I’ll then head towards Hermitage Drive – where I might resent the obvious wealth if I weren’t so chilled out.
“Resent the obvious wealth”? Yeah, how dare these people be richer than she is! The sheer nerve!
Can I just point out that she walks through that area by choice, because it’s pretty. And why is it pretty? Because the locals have the means to make it that way and keep it that way. If she doesn’t want to be surrounded by the trappings of wealth, may I recommend walking through the nearest council estate instead? Urban decay galore! Nothing to be envious of!
Then we have this other reader:
I am very fortunate that I can walk and do not require a wheelchair; however, my disabilities cause me severe pain if I walk long distances. There are millions like me who fall into the zone between able-bodied and wheelchair confined. When I hear the term “pedestrian friendly”, my first thought is “disability unfriendly”.

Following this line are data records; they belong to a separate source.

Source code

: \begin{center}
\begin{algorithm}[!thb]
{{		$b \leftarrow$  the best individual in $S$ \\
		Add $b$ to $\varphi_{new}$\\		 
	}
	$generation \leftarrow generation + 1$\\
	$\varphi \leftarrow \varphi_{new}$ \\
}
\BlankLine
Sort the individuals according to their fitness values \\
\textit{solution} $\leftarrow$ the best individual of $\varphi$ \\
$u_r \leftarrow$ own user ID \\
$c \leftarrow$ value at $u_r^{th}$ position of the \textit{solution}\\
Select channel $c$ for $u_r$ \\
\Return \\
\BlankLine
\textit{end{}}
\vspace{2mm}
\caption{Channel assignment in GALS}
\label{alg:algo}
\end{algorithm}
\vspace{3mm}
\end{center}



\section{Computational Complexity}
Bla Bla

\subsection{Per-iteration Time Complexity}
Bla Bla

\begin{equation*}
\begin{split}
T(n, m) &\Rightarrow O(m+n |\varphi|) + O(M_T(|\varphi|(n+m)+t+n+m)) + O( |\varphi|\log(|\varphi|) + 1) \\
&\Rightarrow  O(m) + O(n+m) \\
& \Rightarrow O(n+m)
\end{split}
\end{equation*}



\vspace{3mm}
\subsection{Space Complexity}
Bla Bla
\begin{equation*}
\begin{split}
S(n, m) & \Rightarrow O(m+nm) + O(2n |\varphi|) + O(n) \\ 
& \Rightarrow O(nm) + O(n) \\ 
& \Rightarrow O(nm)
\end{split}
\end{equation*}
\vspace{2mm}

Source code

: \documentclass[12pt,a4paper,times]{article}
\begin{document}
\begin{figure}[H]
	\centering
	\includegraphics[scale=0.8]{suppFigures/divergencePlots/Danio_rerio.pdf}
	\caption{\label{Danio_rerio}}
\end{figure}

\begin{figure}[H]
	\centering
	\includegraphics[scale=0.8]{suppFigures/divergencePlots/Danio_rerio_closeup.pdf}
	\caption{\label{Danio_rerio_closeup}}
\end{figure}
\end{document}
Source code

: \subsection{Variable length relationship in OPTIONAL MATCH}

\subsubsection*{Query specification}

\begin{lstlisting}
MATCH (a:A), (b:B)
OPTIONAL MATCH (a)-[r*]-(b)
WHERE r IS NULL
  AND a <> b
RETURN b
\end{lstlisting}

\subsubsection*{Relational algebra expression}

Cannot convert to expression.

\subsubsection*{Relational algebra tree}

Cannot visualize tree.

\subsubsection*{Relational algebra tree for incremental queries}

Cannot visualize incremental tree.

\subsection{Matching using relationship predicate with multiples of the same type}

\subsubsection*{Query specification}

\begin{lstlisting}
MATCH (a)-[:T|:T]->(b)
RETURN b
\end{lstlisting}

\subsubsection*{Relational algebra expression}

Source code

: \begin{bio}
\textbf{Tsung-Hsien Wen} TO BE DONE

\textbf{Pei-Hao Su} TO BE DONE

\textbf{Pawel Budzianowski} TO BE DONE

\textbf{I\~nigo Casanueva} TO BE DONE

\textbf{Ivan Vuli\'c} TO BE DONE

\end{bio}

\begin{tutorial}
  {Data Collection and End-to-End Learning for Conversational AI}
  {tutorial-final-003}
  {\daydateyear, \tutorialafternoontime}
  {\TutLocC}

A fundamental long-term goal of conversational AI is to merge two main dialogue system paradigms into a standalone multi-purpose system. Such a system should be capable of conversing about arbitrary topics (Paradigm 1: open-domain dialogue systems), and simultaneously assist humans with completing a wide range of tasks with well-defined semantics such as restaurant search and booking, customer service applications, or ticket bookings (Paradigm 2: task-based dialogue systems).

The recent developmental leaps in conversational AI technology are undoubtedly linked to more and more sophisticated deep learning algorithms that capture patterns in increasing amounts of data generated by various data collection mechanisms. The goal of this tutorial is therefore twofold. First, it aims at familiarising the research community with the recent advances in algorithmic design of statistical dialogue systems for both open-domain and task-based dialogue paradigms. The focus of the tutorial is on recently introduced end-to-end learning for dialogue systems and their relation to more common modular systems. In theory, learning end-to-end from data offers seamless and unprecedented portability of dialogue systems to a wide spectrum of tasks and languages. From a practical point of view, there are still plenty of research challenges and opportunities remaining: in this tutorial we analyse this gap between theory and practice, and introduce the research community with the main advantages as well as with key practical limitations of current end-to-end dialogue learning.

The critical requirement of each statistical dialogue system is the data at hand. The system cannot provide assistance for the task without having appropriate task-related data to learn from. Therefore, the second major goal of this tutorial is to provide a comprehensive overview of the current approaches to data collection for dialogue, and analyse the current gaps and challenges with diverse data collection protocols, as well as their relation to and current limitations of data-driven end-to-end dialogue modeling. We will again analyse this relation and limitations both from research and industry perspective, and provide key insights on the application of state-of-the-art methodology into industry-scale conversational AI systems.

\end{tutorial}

This person lives in the USA, where pretty much everything is car-friendly by design and pedestrian-friendly features are few and far between. The average American never needs to walk anywhere. And that’s still not good enough! She still feels discriminated against!
It is rather disingenuous to say “I do not require a wheelchair” if she can only walk short distances without excruciating pain. If she refuses to use a wheelchair when she needs one, what exactly is the city supposed to do to accommodate her? Provide conveyor belts? Or maybe she could just ignore the pedestrian-friendly areas, get in her car and drive wherever she wants!
There is a new outdoor mall near me with a pedestrian-friendly town centre design. It is a sprawling, lively place, but I can’t shop there.
Look, it’s very sad that she can’t walk very well or very far, but it’s nobody else’s fault. That mall wasn’t built to spite her personally, it was build to give pedestrians a bit of a break from the all-pervasive car culture. Not everything can be or should be inclusive (controversial statement).
Walking needs to be encouraged in a way that does not forget about the needs of the disabled.
Like how? Genuine question. What are these needs? How are pedestrian-friendly areas supposed to welcome someone who can only walk short distances but won’t use a car or a wheelchair?